By MICHAEL TOMSIC, WFAE
Nurse practitioner Martha Brinsko helps a lot of patients manage their diabetes at the Charlotte Community Health Clinic, in North Carolina.
“Most mornings when you check your sugar, what would you say kind of the average is?” Brinsko asked patient Diana Coble.
Coble hesitated before explaining she ran out of the supplies she needs to check her blood sugar levels, and she didn’t have the gas money to get back to the clinic sooner. Brinsko helped Coble stock up again.
Coble, who is unemployed, lives with her sister and can’t afford insurance even now that the health law is in place, relies on the clinic for healthcare.“If you need to get more than one box, get more than one box,” Brinsko said. “But you need to check them every morning so that we can adjust things.”
“They do a great job with everything,” Coble said. “I couldn’t do without them.”
Nancy Hudson was the clinic’s director as the Affordable Care Act was rolled out and she now consults for the clinic. She expected the insurance exchange, or marketplace, established under the ACA would reduce the number of uninsured patients the clinic sees.
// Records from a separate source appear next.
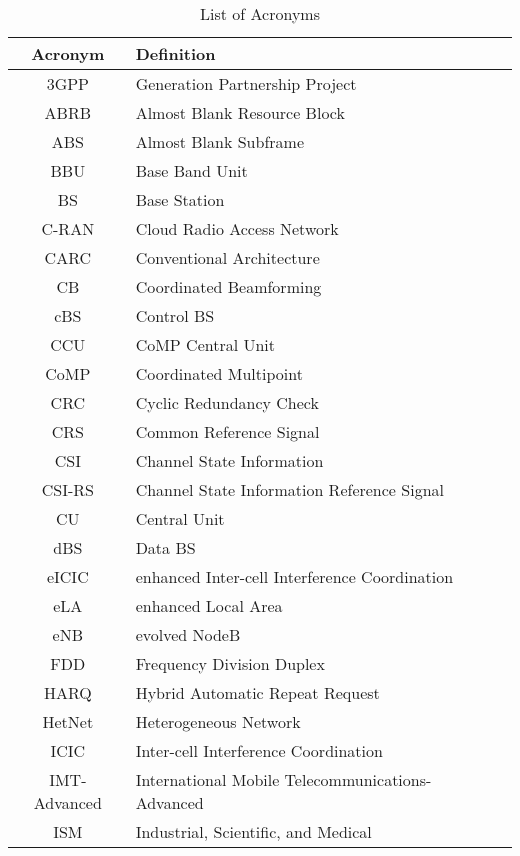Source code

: \documentclass[article,10pt,twocolumn]{IEEEtran}
\begin{document}
\begin{table}[t]
\renewcommand{\arraystretch}{1.35}
    \centering
    \caption{List of Acronyms}\label{Table:tabnom}
    \vspace{2mm}
    \begin{tabular}{c||lc}
    	\hline
    	\textbf{Acronym}	&	\textbf{Definition}\\
    	\hline
    	3GPP	&	 Generation Partnership Project\\
    	\hline
     	ABRB	&	Almost Blank Resource Block\\
    	\hline
	ABS	&	Almost Blank Subframe\\
    	\hline
	BBU	&	Base Band Unit\\
    	\hline
	BS	&	Base Station\\
    	\hline
	C-RAN&	Cloud Radio Access Network\\
    	\hline
	CARC	&	Conventional Architecture\\
    	\hline
	CB	&	Coordinated Beamforming\\
    	\hline
	cBS	&	Control BS\\
    	\hline
	CCU	&	CoMP Central Unit\\
    	\hline
	CoMP	&	Coordinated Multipoint\\
    	\hline
	CRC	&	Cyclic Redundancy Check\\
    	\hline
	CRS	&	Common Reference Signal\\
    	\hline
	CSI	&	Channel State Information\\
    	\hline
	CSI-RS&	Channel State Information Reference Signal\\
    	\hline
	CU	&	Central Unit\\
    	\hline
	dBS	&	Data BS\\
    	\hline
	eICIC	&	enhanced Inter-cell Interference Coordination\\
    	\hline
	eLA	&	enhanced Local Area\\
    	\hline
	eNB	&	evolved NodeB\\
    	\hline
	FDD	&	Frequency Division Duplex\\
    	\hline
	HARQ	&	Hybrid Automatic Repeat Request\\
    	\hline
	HetNet&	Heterogeneous Network\\
	\hline
	ICIC	&	Inter-cell Interference Coordination\\
    	\hline
	IMT-Advanced	&	International Mobile Telecommunications-Advanced\\
    	\hline
	ISM	&	Industrial, Scientific, and Medical\\

\end{tabular}
\end{table}
\end{document}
The opposite happened, she says.
“What we found within our patient population and within the community is that a lot of the advertisement and information about the marketplace brought people [in who] didn’t know anything about free clinics and did not qualify for any of the programs within the ACA marketplace,” Hudson says.
And now they get free or low-cost care at the clinic, which is designated by the government as a Federally Qualified Health Center.
The health law was designed to cover the poorest people by expanding Medicaid, the federal-state program for low-income people. But the Supreme Court made that optional. The result in states that didn’t expand Medicaid is a gap, where some people make too much money to qualify for Medicaid but not enough to qualify for insurance subsidies. In North Carolina, about 319,000 people, like Coble, fall into the Medicaid gap.
“Over half of the people that we see would’ve been eligible for Medicaid expansion had the state elected to exercise that option,” says Ben Money, president of the association that represents North Carolina’s community health centers.
North Carolina is among the 21 states, including many in the South, currently saying no to Medicaid expansion. Louisiana is another.
Gary Wiltz, M.D., the CEO of 10 community health centers in southwestern Louisiana, says demand has surged. “We’ve gone from 10,000 patients to 20,000 in the last six or seven years, so we’ve doubled,” he says.
Wiltz says other things are at play, too. The economic recovery hasn’t reached many of the poorest people, and some who do qualify for ACA subsidies say their options are still too expensive.
“The need keeps increasing, and I think that’s reflected throughout all the states,” he says.
Wiltz, who also heads the board of directors for the National Association of Community Health Centers, says clinics are packed even in states that expanded Medicaid. After all, most of the clinics treat Medicaid patients too.
The Charlotte clinic’s Nancy Hudson says there’s another part of the health law helping fuel the growth: additional funding for community health centers.
Hudson found out last week her clinic is getting about $700,000 to expand in partnership with Goodwill.
“Many of their clients did not have any access to healthcare,” she says. “They can’t train and sustain a job if they don’t have the basic needs taken care of, and healthcare is one of them.”
Nationwide, the federal government estimates that its latest round of funding will lead to about 650,000 people getting better access to healthcare.